[Items from a dataset]
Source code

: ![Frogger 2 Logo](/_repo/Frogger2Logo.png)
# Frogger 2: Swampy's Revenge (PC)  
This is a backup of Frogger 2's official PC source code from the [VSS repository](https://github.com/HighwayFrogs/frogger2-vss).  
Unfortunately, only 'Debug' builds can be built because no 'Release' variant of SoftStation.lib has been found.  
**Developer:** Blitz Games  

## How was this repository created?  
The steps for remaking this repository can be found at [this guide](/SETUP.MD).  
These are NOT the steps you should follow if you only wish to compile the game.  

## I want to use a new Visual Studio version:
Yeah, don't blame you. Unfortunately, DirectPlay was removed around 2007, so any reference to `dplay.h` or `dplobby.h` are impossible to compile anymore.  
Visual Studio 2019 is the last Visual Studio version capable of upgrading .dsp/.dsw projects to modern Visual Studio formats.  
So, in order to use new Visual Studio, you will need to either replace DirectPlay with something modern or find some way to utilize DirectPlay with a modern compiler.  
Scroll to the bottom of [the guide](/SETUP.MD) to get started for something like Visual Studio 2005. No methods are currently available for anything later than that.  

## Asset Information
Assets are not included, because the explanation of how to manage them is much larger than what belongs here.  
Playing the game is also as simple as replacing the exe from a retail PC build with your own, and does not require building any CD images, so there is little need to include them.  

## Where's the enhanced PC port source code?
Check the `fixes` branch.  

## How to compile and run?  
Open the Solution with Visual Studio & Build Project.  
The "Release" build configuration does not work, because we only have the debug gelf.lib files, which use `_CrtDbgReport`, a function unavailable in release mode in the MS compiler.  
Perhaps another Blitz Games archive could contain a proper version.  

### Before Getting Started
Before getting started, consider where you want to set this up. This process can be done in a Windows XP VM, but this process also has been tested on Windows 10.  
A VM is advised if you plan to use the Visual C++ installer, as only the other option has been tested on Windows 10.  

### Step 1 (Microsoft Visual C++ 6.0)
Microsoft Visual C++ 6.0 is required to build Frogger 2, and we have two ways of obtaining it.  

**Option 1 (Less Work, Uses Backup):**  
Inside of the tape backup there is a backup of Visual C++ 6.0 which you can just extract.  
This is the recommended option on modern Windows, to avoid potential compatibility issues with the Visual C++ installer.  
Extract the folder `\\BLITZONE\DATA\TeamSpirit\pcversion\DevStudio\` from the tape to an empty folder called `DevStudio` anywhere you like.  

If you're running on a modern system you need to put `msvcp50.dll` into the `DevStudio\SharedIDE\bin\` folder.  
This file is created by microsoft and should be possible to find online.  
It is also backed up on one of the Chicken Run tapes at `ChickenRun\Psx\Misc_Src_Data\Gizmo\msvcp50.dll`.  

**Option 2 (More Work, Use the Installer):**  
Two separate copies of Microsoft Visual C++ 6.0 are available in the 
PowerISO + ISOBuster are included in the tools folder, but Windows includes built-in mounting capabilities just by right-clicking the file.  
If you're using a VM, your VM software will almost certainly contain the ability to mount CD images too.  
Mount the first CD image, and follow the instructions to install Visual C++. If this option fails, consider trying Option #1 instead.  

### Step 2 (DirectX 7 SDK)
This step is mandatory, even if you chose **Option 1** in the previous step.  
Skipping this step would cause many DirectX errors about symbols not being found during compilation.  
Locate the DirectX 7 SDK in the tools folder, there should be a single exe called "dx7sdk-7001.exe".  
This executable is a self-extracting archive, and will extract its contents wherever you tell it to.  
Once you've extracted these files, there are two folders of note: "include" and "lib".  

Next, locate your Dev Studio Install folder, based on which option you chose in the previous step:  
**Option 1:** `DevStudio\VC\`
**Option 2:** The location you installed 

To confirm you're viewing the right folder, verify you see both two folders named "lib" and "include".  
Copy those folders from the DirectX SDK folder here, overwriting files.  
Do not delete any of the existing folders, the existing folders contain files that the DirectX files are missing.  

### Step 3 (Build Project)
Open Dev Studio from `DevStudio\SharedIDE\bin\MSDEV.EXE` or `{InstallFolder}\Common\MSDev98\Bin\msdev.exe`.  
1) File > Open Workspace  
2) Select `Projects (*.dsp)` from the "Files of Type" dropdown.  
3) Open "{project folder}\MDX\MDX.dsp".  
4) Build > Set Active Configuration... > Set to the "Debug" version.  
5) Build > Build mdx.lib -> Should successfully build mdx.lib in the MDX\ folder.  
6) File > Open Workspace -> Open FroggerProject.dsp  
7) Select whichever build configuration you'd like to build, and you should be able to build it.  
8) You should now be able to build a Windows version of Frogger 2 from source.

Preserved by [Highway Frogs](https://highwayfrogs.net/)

**PROBLEM DETAILS:**
Output all the lines above. Keep each one exact.

**SOLUTION TO THIS PROBLEM:**
Source code

: ![Frogger 2 Logo](/_repo/Frogger2Logo.png)
# Frogger 2: Swampy's Revenge (PC)  
This is a backup of Frogger 2's official PC source code from the [VSS repository](https://github.com/HighwayFrogs/frogger2-vss).  
Unfortunately, only 'Debug' builds can be built because no 'Release' variant of SoftStation.lib has been found.  
**Developer:** Blitz Games  

## How was this repository created?  
The steps for remaking this repository can be found at [this guide](/SETUP.MD).  
These are NOT the steps you should follow if you only wish to compile the game.  

## I want to use a new Visual Studio version:
Yeah, don't blame you. Unfortunately, DirectPlay was removed around 2007, so any reference to `dplay.h` or `dplobby.h` are impossible to compile anymore.  
Visual Studio 2019 is the last Visual Studio version capable of upgrading .dsp/.dsw projects to modern Visual Studio formats.  
So, in order to use new Visual Studio, you will need to either replace DirectPlay with something modern or find some way to utilize DirectPlay with a modern compiler.  
Scroll to the bottom of [the guide](/SETUP.MD) to get started for something like Visual Studio 2005. No methods are currently available for anything later than that.  

## Asset Information
Assets are not included, because the explanation of how to manage them is much larger than what belongs here.  
Playing the game is also as simple as replacing the exe from a retail PC build with your own, and does not require building any CD images, so there is little need to include them.  

## Where's the enhanced PC port source code?
Check the `fixes` branch.  

## How to compile and run?  
Open the Solution with Visual Studio & Build Project.  
The "Release" build configuration does not work, because we only have the debug gelf.lib files, which use `_CrtDbgReport`, a function unavailable in release mode in the MS compiler.  
Perhaps another Blitz Games archive could contain a proper version.  

### Before Getting Started
Before getting started, consider where you want to set this up. This process can be done in a Windows XP VM, but this process also has been tested on Windows 10.  
A VM is advised if you plan to use the Visual C++ installer, as only the other option has been tested on Windows 10.  

### Step 1 (Microsoft Visual C++ 6.0)
Microsoft Visual C++ 6.0 is required to build Frogger 2, and we have two ways of obtaining it.  

**Option 1 (Less Work, Uses Backup):**  
Inside of the tape backup there is a backup of Visual C++ 6.0 which you can just extract.  
This is the recommended option on modern Windows, to avoid potential compatibility issues with the Visual C++ installer.  
Extract the folder `\\BLITZONE\DATA\TeamSpirit\pcversion\DevStudio\` from the tape to an empty folder called `DevStudio` anywhere you like.  

If you're running on a modern system you need to put `msvcp50.dll` into the `DevStudio\SharedIDE\bin\` folder.  
This file is created by microsoft and should be possible to find online.  
It is also backed up on one of the Chicken Run tapes at `ChickenRun\Psx\Misc_Src_Data\Gizmo\msvcp50.dll`.  

**Option 2 (More Work, Use the Installer):**  
Two separate copies of Microsoft Visual C++ 6.0 are available in the 
PowerISO + ISOBuster are included in the tools folder, but Windows includes built-in mounting capabilities just by right-clicking the file.  
If you're using a VM, your VM software will almost certainly contain the ability to mount CD images too.  
Mount the first CD image, and follow the instructions to install Visual C++. If this option fails, consider trying Option #1 instead.  

### Step 2 (DirectX 7 SDK)
This step is mandatory, even if you chose **Option 1** in the previous step.  
Skipping this step would cause many DirectX errors about symbols not being found during compilation.  
Locate the DirectX 7 SDK in the tools folder, there should be a single exe called "dx7sdk-7001.exe".  
This executable is a self-extracting archive, and will extract its contents wherever you tell it to.  
Once you've extracted these files, there are two folders of note: "include" and "lib".  

Next, locate your Dev Studio Install folder, based on which option you chose in the previous step:  
**Option 1:** `DevStudio\VC\`
**Option 2:** The location you installed 

To confirm you're viewing the right folder, verify you see both two folders named "lib" and "include".  
Copy those folders from the DirectX SDK folder here, overwriting files.  
Do not delete any of the existing folders, the existing folders contain files that the DirectX files are missing.  

### Step 3 (Build Project)
Open Dev Studio from `DevStudio\SharedIDE\bin\MSDEV.EXE` or `{InstallFolder}\Common\MSDev98\Bin\msdev.exe`.  
1) File > Open Workspace  
2) Select `Projects (*.dsp)` from the "Files of Type" dropdown.  
3) Open "{project folder}\MDX\MDX.dsp".  
4) Build > Set Active Configuration... > Set to the "Debug" version.  
5) Build > Build mdx.lib -> Should successfully build mdx.lib in the MDX\ folder.  
6) File > Open Workspace -> Open FroggerProject.dsp  
7) Select whichever build configuration you'd like to build, and you should be able to build it.  
8) You should now be able to build a Windows version of Frogger 2 from source.

Preserved by [Highway Frogs](https://highwayfrogs.net/)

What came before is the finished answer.